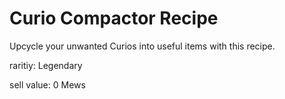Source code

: # Curio Compactor Recipe

Upcycle your unwanted Curios into useful items with this recipe.

raritiy: Legendary

sell value: 0 Mews
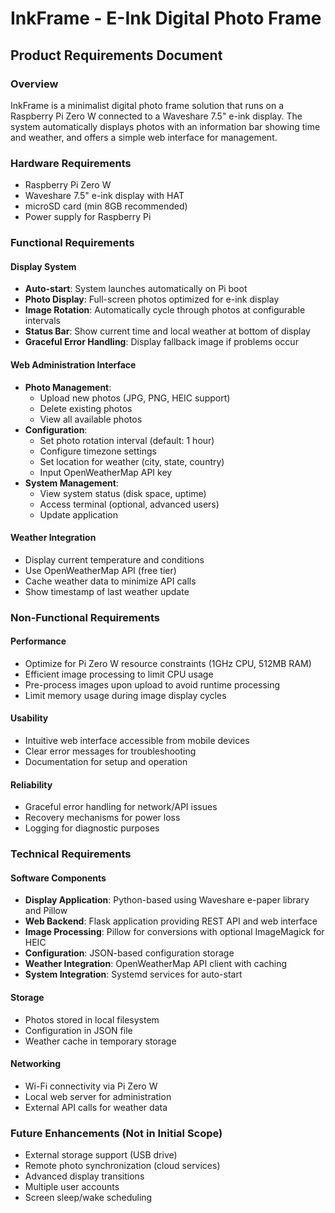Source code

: # InkFrame - E-Ink Digital Photo Frame

## Product Requirements Document

### Overview
InkFrame is a minimalist digital photo frame solution that runs on a Raspberry Pi Zero W connected to a Waveshare 7.5" e-ink display. The system automatically displays photos with an information bar showing time and weather, and offers a simple web interface for management.

### Hardware Requirements
- Raspberry Pi Zero W
- Waveshare 7.5" e-ink display with HAT
- microSD card (min 8GB recommended)
- Power supply for Raspberry Pi

### Functional Requirements

#### Display System
- **Auto-start**: System launches automatically on Pi boot
- **Photo Display**: Full-screen photos optimized for e-ink display
- **Image Rotation**: Automatically cycle through photos at configurable intervals
- **Status Bar**: Show current time and local weather at bottom of display
- **Graceful Error Handling**: Display fallback image if problems occur

#### Web Administration Interface
- **Photo Management**:
  - Upload new photos (JPG, PNG, HEIC support)
  - Delete existing photos
  - View all available photos
- **Configuration**:
  - Set photo rotation interval (default: 1 hour)
  - Configure timezone settings
  - Set location for weather (city, state, country)
  - Input OpenWeatherMap API key
- **System Management**:
  - View system status (disk space, uptime)
  - Access terminal (optional, advanced users)
  - Update application

#### Weather Integration
- Display current temperature and conditions
- Use OpenWeatherMap API (free tier)
- Cache weather data to minimize API calls
- Show timestamp of last weather update

### Non-Functional Requirements

#### Performance
- Optimize for Pi Zero W resource constraints (1GHz CPU, 512MB RAM)
- Efficient image processing to limit CPU usage
- Pre-process images upon upload to avoid runtime processing
- Limit memory usage during image display cycles

#### Usability
- Intuitive web interface accessible from mobile devices
- Clear error messages for troubleshooting
- Documentation for setup and operation

#### Reliability
- Graceful error handling for network/API issues
- Recovery mechanisms for power loss
- Logging for diagnostic purposes

### Technical Requirements

#### Software Components
- **Display Application**: Python-based using Waveshare e-paper library and Pillow
- **Web Backend**: Flask application providing REST API and web interface
- **Image Processing**: Pillow for conversions with optional ImageMagick for HEIC
- **Configuration**: JSON-based configuration storage
- **Weather Integration**: OpenWeatherMap API client with caching
- **System Integration**: Systemd services for auto-start

#### Storage
- Photos stored in local filesystem
- Configuration in JSON file
- Weather cache in temporary storage

#### Networking
- Wi-Fi connectivity via Pi Zero W
- Local web server for administration
- External API calls for weather data

### Future Enhancements (Not in Initial Scope)
- External storage support (USB drive)
- Remote photo synchronization (cloud services)
- Advanced display transitions
- Multiple user accounts
- Screen sleep/wake scheduling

◆ ◆ ◆ ◆

**Work request**
Reproduce each entry precisely. Leave the pictures out.

**Task response**
Source code

: # Curio Compactor Recipe

Upcycle your unwanted Curios into useful items with this recipe.

raritiy: Legendary

sell value: 0 Mews
Source code

: # InkFrame - E-Ink Digital Photo Frame

## Product Requirements Document

### Overview
InkFrame is a minimalist digital photo frame solution that runs on a Raspberry Pi Zero W connected to a Waveshare 7.5" e-ink display. The system automatically displays photos with an information bar showing time and weather, and offers a simple web interface for management.

### Hardware Requirements
- Raspberry Pi Zero W
- Waveshare 7.5" e-ink display with HAT
- microSD card (min 8GB recommended)
- Power supply for Raspberry Pi

### Functional Requirements

#### Display System
- **Auto-start**: System launches automatically on Pi boot
- **Photo Display**: Full-screen photos optimized for e-ink display
- **Image Rotation**: Automatically cycle through photos at configurable intervals
- **Status Bar**: Show current time and local weather at bottom of display
- **Graceful Error Handling**: Display fallback image if problems occur

#### Web Administration Interface
- **Photo Management**:
  - Upload new photos (JPG, PNG, HEIC support)
  - Delete existing photos
  - View all available photos
- **Configuration**:
  - Set photo rotation interval (default: 1 hour)
  - Configure timezone settings
  - Set location for weather (city, state, country)
  - Input OpenWeatherMap API key
- **System Management**:
  - View system status (disk space, uptime)
  - Access terminal (optional, advanced users)
  - Update application

#### Weather Integration
- Display current temperature and conditions
- Use OpenWeatherMap API (free tier)
- Cache weather data to minimize API calls
- Show timestamp of last weather update

### Non-Functional Requirements

#### Performance
- Optimize for Pi Zero W resource constraints (1GHz CPU, 512MB RAM)
- Efficient image processing to limit CPU usage
- Pre-process images upon upload to avoid runtime processing
- Limit memory usage during image display cycles

#### Usability
- Intuitive web interface accessible from mobile devices
- Clear error messages for troubleshooting
- Documentation for setup and operation

#### Reliability
- Graceful error handling for network/API issues
- Recovery mechanisms for power loss
- Logging for diagnostic purposes

### Technical Requirements

#### Software Components
- **Display Application**: Python-based using Waveshare e-paper library and Pillow
- **Web Backend**: Flask application providing REST API and web interface
- **Image Processing**: Pillow for conversions with optional ImageMagick for HEIC
- **Configuration**: JSON-based configuration storage
- **Weather Integration**: OpenWeatherMap API client with caching
- **System Integration**: Systemd services for auto-start

#### Storage
- Photos stored in local filesystem
- Configuration in JSON file
- Weather cache in temporary storage

#### Networking
- Wi-Fi connectivity via Pi Zero W
- Local web server for administration
- External API calls for weather data

### Future Enhancements (Not in Initial Scope)
- External storage support (USB drive)
- Remote photo synchronization (cloud services)
- Advanced display transitions
- Multiple user accounts
- Screen sleep/wake scheduling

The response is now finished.